### Exercise
Report each line of the data that includes the word "lambda".

### Data records
* * * *
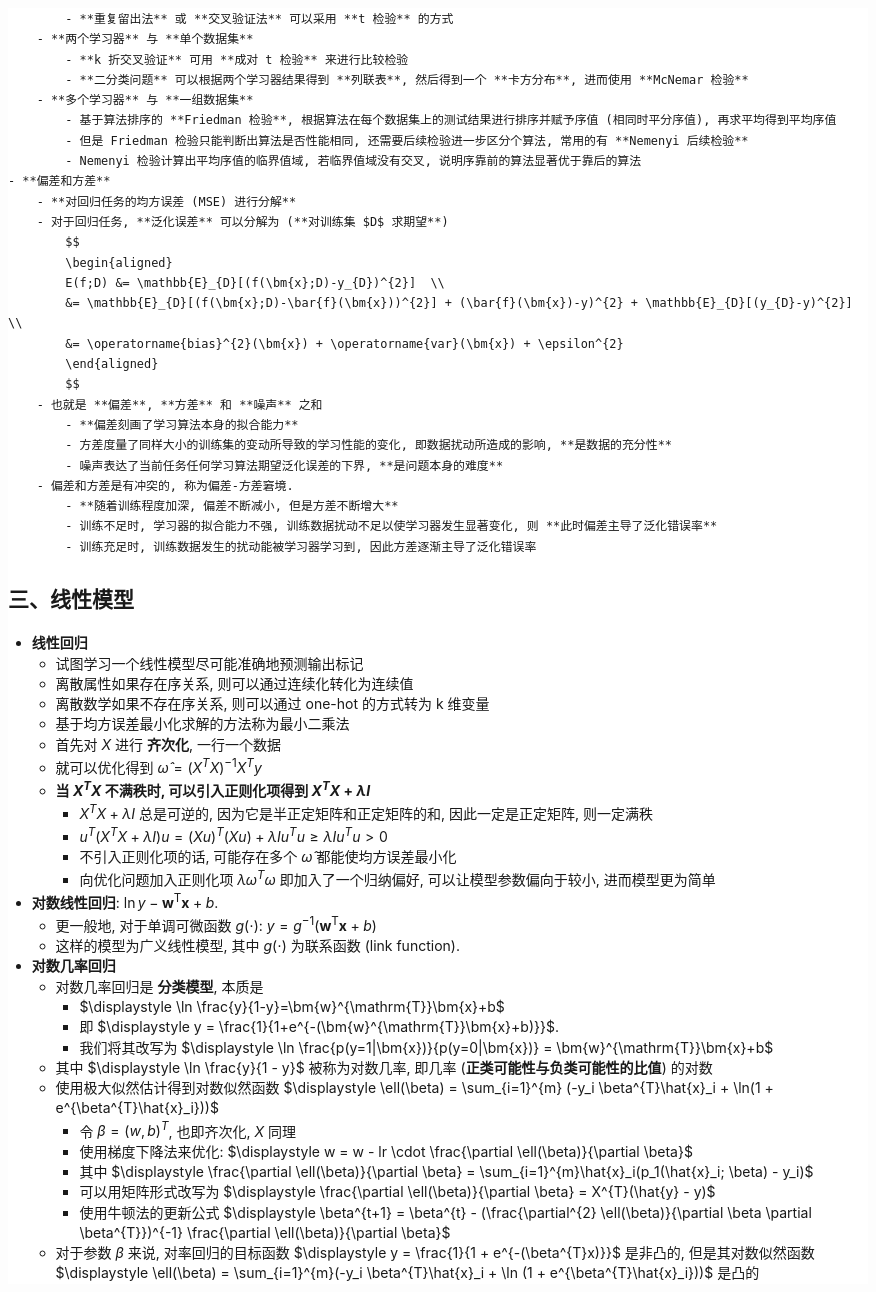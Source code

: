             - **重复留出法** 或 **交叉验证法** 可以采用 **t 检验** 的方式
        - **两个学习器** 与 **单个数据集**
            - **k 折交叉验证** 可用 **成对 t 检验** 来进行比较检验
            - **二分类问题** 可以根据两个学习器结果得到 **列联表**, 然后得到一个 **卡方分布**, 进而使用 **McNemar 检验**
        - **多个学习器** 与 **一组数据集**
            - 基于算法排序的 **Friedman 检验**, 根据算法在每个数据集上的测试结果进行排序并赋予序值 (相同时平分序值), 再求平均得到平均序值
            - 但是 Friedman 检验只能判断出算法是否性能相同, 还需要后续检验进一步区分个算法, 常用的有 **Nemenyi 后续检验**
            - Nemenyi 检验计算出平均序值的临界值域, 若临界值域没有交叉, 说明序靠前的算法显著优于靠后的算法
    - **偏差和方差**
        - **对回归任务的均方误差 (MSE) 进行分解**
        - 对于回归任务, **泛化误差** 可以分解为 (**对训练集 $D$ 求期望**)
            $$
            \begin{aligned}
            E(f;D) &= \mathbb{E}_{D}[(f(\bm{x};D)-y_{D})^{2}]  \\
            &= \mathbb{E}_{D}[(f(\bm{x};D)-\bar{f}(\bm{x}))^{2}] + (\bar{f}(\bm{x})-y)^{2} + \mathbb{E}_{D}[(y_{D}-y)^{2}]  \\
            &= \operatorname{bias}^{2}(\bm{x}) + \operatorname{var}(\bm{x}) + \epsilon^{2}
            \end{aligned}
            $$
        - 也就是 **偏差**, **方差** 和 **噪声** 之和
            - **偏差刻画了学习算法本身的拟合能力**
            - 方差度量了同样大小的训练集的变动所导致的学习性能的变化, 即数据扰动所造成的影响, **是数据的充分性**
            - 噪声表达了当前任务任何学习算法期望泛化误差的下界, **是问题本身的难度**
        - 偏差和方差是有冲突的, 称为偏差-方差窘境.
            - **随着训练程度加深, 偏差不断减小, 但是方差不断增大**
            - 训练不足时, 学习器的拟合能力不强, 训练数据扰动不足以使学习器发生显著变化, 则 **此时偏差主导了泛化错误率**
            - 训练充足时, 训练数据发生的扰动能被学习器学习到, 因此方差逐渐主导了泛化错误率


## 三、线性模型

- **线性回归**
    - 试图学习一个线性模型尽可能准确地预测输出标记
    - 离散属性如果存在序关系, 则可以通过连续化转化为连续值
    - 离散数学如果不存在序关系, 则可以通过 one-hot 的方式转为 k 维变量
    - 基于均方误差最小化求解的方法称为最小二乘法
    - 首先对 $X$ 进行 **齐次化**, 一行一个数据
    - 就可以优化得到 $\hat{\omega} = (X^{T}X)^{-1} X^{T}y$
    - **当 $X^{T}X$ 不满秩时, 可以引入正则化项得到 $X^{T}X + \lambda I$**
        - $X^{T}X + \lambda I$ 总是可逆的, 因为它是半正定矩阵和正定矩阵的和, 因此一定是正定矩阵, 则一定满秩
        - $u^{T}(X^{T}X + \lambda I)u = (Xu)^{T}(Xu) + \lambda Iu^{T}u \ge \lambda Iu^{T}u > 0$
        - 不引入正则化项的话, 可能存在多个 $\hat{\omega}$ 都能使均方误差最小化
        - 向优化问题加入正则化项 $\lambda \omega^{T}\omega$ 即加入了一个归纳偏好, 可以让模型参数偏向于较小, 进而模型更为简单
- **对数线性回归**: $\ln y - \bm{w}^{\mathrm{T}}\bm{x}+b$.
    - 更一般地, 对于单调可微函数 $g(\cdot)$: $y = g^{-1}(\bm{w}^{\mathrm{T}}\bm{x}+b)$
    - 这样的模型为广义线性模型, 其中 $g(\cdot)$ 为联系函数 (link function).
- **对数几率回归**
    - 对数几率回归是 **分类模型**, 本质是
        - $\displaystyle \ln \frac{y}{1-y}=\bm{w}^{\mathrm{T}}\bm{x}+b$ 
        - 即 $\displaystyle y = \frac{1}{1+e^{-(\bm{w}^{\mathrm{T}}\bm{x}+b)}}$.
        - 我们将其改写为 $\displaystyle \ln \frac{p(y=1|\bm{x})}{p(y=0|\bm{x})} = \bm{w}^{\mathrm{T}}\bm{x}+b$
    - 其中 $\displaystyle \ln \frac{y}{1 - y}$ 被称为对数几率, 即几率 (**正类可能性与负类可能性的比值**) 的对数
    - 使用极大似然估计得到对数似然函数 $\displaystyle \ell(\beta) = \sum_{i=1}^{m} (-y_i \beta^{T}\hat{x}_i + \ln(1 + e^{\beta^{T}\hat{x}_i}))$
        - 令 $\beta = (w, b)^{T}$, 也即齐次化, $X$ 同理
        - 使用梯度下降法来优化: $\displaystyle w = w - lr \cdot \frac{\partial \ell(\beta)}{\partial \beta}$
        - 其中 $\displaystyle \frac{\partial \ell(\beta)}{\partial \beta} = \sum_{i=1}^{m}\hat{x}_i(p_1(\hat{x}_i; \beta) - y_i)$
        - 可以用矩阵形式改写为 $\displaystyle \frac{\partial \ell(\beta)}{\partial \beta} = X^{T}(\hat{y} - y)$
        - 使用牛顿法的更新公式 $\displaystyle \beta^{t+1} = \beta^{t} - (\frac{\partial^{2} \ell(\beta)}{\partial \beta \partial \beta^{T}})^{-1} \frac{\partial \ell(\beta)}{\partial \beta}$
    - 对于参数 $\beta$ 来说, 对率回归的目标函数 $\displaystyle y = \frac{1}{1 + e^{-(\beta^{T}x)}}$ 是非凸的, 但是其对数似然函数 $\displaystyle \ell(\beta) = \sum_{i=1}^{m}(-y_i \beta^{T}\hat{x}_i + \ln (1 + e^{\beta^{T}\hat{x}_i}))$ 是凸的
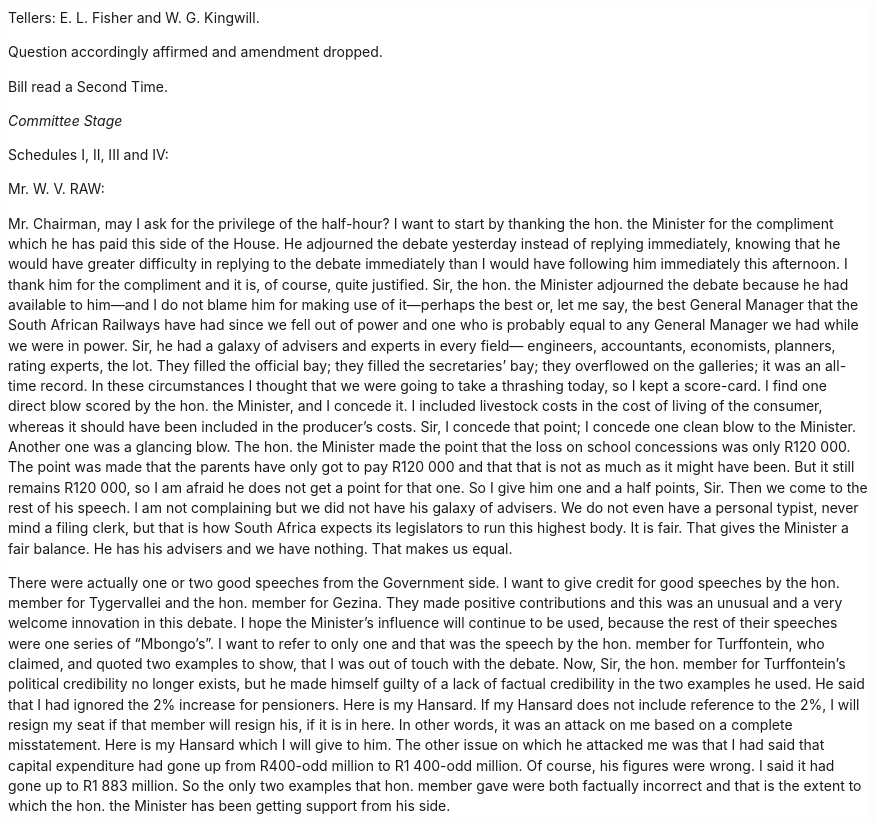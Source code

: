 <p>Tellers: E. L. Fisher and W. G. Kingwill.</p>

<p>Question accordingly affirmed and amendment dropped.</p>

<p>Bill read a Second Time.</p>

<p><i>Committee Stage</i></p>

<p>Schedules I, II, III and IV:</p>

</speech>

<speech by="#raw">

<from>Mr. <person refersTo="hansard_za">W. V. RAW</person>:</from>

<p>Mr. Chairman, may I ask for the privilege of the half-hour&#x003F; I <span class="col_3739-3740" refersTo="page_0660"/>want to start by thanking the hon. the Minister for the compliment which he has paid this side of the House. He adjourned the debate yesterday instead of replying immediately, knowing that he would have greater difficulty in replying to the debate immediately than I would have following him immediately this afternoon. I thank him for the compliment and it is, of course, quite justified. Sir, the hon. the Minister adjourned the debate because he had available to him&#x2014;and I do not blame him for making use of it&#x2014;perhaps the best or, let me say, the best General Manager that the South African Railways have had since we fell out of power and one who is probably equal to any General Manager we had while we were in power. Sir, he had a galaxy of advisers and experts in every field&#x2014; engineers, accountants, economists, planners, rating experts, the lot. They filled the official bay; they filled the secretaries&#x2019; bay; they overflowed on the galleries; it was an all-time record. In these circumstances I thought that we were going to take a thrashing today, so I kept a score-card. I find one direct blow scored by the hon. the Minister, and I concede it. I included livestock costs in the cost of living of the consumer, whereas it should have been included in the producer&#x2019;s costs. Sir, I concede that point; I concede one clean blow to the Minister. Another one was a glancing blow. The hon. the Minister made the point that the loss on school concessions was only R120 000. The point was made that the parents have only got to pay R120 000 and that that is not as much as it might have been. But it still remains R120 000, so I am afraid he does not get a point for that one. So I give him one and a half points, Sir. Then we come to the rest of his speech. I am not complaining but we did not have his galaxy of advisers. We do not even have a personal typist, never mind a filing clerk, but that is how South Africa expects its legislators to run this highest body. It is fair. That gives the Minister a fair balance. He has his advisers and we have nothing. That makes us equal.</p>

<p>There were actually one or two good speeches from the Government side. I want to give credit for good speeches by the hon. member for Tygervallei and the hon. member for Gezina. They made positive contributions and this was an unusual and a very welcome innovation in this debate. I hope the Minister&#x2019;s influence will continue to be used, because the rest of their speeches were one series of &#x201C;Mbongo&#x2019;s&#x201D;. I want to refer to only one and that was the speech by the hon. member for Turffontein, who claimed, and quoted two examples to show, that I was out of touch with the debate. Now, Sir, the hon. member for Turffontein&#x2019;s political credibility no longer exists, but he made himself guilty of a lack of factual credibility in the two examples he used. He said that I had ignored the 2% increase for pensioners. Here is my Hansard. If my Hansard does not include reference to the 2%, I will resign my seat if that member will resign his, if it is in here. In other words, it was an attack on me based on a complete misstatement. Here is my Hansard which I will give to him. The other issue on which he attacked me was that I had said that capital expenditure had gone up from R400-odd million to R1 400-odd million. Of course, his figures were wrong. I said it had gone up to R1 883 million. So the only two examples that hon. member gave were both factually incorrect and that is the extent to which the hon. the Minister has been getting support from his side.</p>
* * * *
### Answer to the exercise
    - **当 $X^{T}X$ 不满秩时, 可以引入正则化项得到 $X^{T}X + \lambda I$**
        - $X^{T}X + \lambda I$ 总是可逆的, 因为它是半正定矩阵和正定矩阵的和, 因此一定是正定矩阵, 则一定满秩
        - $u^{T}(X^{T}X + \lambda I)u = (Xu)^{T}(Xu) + \lambda Iu^{T}u \ge \lambda Iu^{T}u > 0$
        - 向优化问题加入正则化项 $\lambda \omega^{T}\omega$ 即加入了一个归纳偏好, 可以让模型参数偏向于较小, 进而模型更为简单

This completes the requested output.